= Viktoria Lloyd-Barlow =

British author of fiction

Viktoria Lloyd-Barlow is a British writer whose debut novel, All the Little Bird-Hearts, was longlisted for the 2023 Booker Prize. Her work is informed by her background as an autistic woman and activities supporting people with autism; her writing is noted for its introspective tone and lyrical style.

==Biography==
Lloyd-Barlow obtained her PhD in creative writing from the University of Kent, with Amy Sackville serving as her doctoral adviser. Lloyd-Barlow's debut novel, All the Little Bird-Hearts, was developed as a result of her PhD studies.

The novel tells of a friendship that develops between Sunday, an autistic woman living in a Lake District home, and her newly arrived eccentric neighbor Vita, who emigrated from London with her husband Rollo. The friendship between the two women eventually sours as Sunday's daughter Dolly begins to favor the relationship with Vita while neglecting her mother.

James Smart, writing for The Guardian, described the work as a "tightly focused story, set almost entirely in two neighbouring houses on a quiet street, that's also a gleeful skewering of social codes, a raw portrait of family life and a revealing account of neurodivergence."

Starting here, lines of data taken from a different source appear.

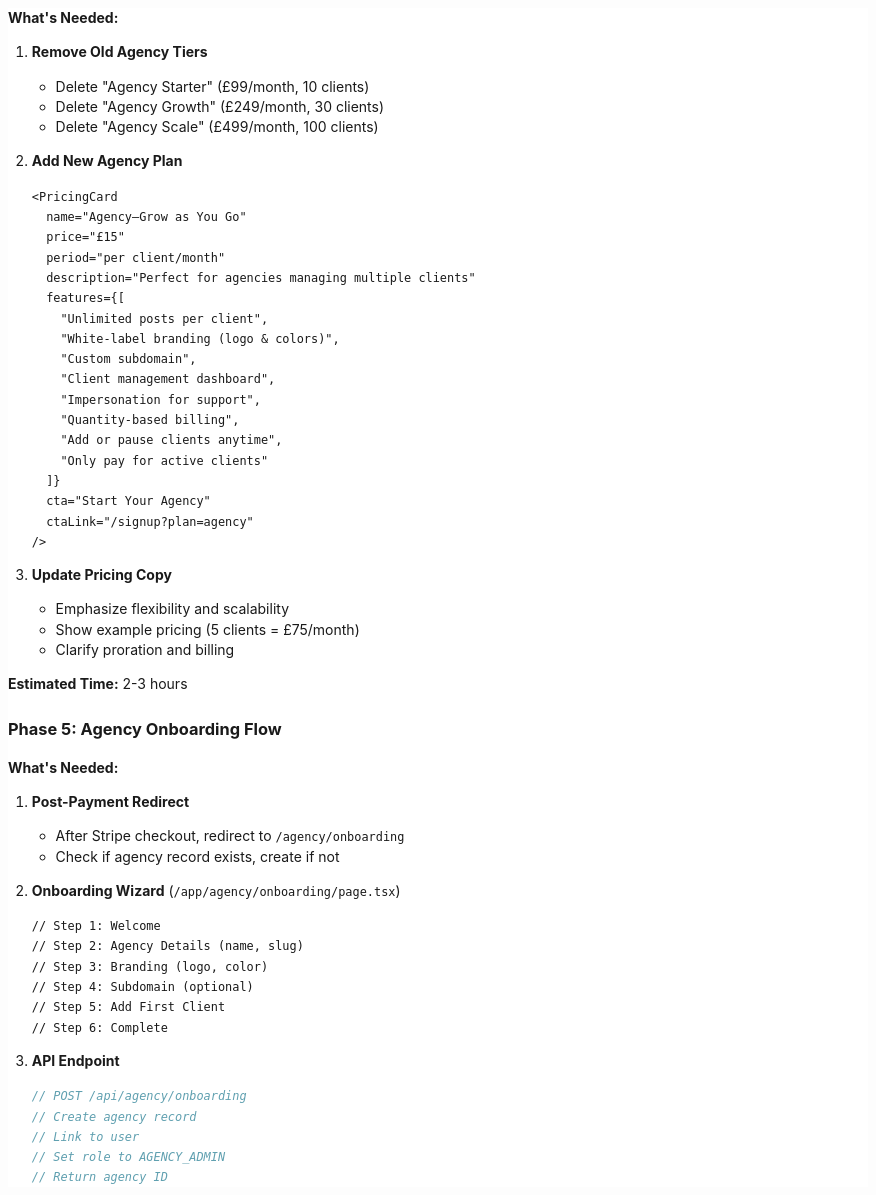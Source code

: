 **What's Needed:**

1. **Remove Old Agency Tiers**
   - Delete "Agency Starter" (£99/month, 10 clients)
   - Delete "Agency Growth" (£249/month, 30 clients)
   - Delete "Agency Scale" (£499/month, 100 clients)

2. **Add New Agency Plan**
   ```tsx
   <PricingCard
     name="Agency—Grow as You Go"
     price="£15"
     period="per client/month"
     description="Perfect for agencies managing multiple clients"
     features={[
       "Unlimited posts per client",
       "White-label branding (logo & colors)",
       "Custom subdomain",
       "Client management dashboard",
       "Impersonation for support",
       "Quantity-based billing",
       "Add or pause clients anytime",
       "Only pay for active clients"
     ]}
     cta="Start Your Agency"
     ctaLink="/signup?plan=agency"
   />
   ```

3. **Update Pricing Copy**
   - Emphasize flexibility and scalability
   - Show example pricing (5 clients = £75/month)
   - Clarify proration and billing

**Estimated Time:** 2-3 hours

### Phase 5: Agency Onboarding Flow

**What's Needed:**

1. **Post-Payment Redirect**
   - After Stripe checkout, redirect to `/agency/onboarding`
   - Check if agency record exists, create if not

2. **Onboarding Wizard** (`/app/agency/onboarding/page.tsx`)
   ```tsx
   // Step 1: Welcome
   // Step 2: Agency Details (name, slug)
   // Step 3: Branding (logo, color)
   // Step 4: Subdomain (optional)
   // Step 5: Add First Client
   // Step 6: Complete
   ```

3. **API Endpoint**
   ```typescript
   // POST /api/agency/onboarding
   // Create agency record
   // Link to user
   // Set role to AGENCY_ADMIN
   // Return agency ID
   ```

She became the first autistic author to be nominated for a Booker Prize with the novel's longlisting in 2023.

==Awards==
The Booker Prize judging panel stated All the Little Bird-Hearts was a "lyrical and poignant debut novel [that] offers a deft exploration of motherhood, vulnerability and the complexity of human relationships." The novel was awarded the 2024 Authors' Club Best First Novel Award for the most promising debut novel by a UK or Irish based author that is initially published in the UK. Guest judge Samira Ahmed selected the winning work from a shortlist curated by Authors' Club members, with a ceremony being held in May 2024 at the National Liberal Club in London.

==Bibliography==
- All the Little Bird-Hearts, Hachette Book Group, 2023. ISBN 9781472288004.